Defective interactions
between adhesion molecules play significant roles in a number of
identified disease processes. In cancer, the adhesive properties of
tumor cells change as a tumor evolves, allowing cells to detach from
the tumor mass and migrate, thus facilitating all three essential
characteristics of neoplastic cells: Uncontrolled growth, local
invasiveness, and ability to metastasize. Loss of E-cadherin as well
as overexpression of certain integrins are specifically associated
with tumor invasiveness. Clinical correction of such abnormal
adherence activities could keep malignancies from spreading.
Autoantibodies
attacking various adhesion molecules are integral in a number of skin
disorders. Beta1 integrins are known only in the basal layer of
healthy epidermis, but they are observed in the suprabasal
differentiating skin in psoriasis and during wound healing. The
abnormal expression produces epidermal hyperproliferation, perturbed
differentiation of keratinocytes, and inflammation characteristic of
psoriasis, indicating a possible genetic cause and a potential
mechanism of eventual pharmacological intervention in the disease
process.
Two inherited diseases
involve abnormalities of the leukocyte adhesion molecules. Leukocyte
adhesion deficiencies Type I and Type II both present with
leukocytosis and recurrent infections; and they involve adherence
abnormalities in chemotaxis, phagocytosis, and synthesis of
fucosylated carbohydrate ligands of the selectins.
Inhibition of
selectins by administration of antibodies against P-selectin or
L-selectin as well as well as treatment with soluble carbohydrate
selectin ligands protects against cardiac ischemia. This is
accomplished by preventing neutrophil migration and the ensuing
vascular damage characteristic of overexpression of intravascular
adhesion molecules in ischemia and reperfusion. Similar tactics are
proposed for preventing graft rejection, where expression of adhesion
molecules is typically increased with the resultant enhanced
infiltration of inflammatory cells into the grafted tissue. Infusion
of antibodies against ICAM-1 and integrin (alpha)L(beta)2
definitively improves survival in laboratory allografts.
Evidence implicates
overexpression of vascular adhesion receptors in the pathophysiology
of rheumatoid arthritis. Therapeutic agents in current use (notably
the corticosteroids and colchicine) are shown to decrease the
expression of ICAM-1 and E-selectin by endothelium, so immunotherapy
via administration of antibodies against these adhesion molecules is
being evaluated in clinical trials.
Even the common cold
involves adhesion molecules, the rhinovirus infecting nasal
epithelial cells by appropriating ICAM-1 as its receptor.

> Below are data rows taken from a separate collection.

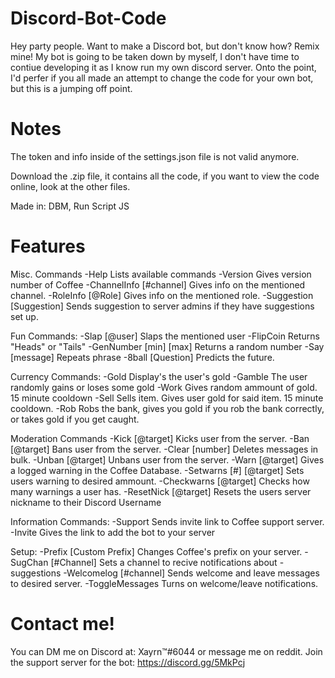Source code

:# Discord-Bot-Code

Hey party people. Want to make a Discord bot, but don't know how? Remix mine!
My bot is going to be taken down by myself, I don't have time to contiue developing it as I know run my own discord server. 
Onto the point, I'd perfer if you all made an attempt to change the code for your own bot, but this is a jumping off point. 

# Notes
The token and info inside of the settings.json file is not valid anymore.

Download the .zip file, it contains all the code, if you want to view the code online, look at the other files. 

Made in: DBM, Run Script JS

# Features 
Misc. Commands
-Help Lists available commands
-Version Gives version number of Coffee
-ChannelInfo [#channel] Gives info on the mentioned channel.
-RoleInfo [@Role] Gives info on the mentioned role.
-Suggestion [Suggestion] Sends suggestion to server admins if they have suggestions set up. 

Fun Commands:
-Slap [@user] Slaps the mentioned user
-FlipCoin Returns "Heads" or "Tails"
-GenNumber [min] [max] Returns a random number
-Say [message] Repeats phrase
-8ball [Question] Predicts the future. 

Currency Commands:
-Gold Display's the user's gold
-Gamble The user randomly gains or loses some gold
-Work Gives random ammount of gold. 15 minute cooldown
-Sell Sells item. Gives user gold for said item. 15 minute cooldown.
-Rob Robs the bank, gives you gold if you rob the bank correctly, or takes gold if you get caught. 

Moderation Commands
-Kick [@target] Kicks user from the server.
-Ban [@target] Bans user from the server.
-Clear [number] Deletes messages in bulk. 
-Unban [@target] Unbans user from the server.
-Warn [@target] Gives a logged warning in the Coffee Database.
-Setwarns [#] [@target] Sets users warning to desired ammount.
-Checkwarns [@target] Checks how many warnings a user has. 
-ResetNick [@target] Resets the users server nickname to their Discord Username

Information Commands:
-Support Sends invite link to Coffee support server.
-Invite Gives the link to add the bot to your server

Setup: 
-Prefix [Custom Prefix] Changes Coffee's prefix on your server. 
-SugChan [#Channel]     Sets a channel to recive notifications about -suggestions
-Welcomelog [#channel]  Sends welcome and leave messages to desired server. 
-ToggleMessages         Turns on welcome/leave notifications.

# Contact me!
You can DM me on Discord at: Xayrn™#6044 or message me on reddit. 
Join the support server for the bot: https://discord.gg/5MkPcj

Involvement of adhesion molecules is suspected and being investigated
in a number of other infectious diseases as well.
With such overwhelming
evidence as the mysteries begin to unfold in this first of two phases
of the migratory process, it is no wonder that a major focus of
pharmaceutical development will implement agents that target some
aspect of the function of adhesion molecules. As function and
regulation of adhesion molecules become more succinctly defined,
manipulation of those parameters is destined to become a boon to
pharmaceutical manufacturers in treating various diseases. Such
pharmacological or biological agents promise mechanisms of action
tightly focused on processes more closely associated with the causes
of these diseases rather than the symptoms. The tremendous
investments now being made in research on these processes will pay
off by facilitating more effective treatment with fewer side effects.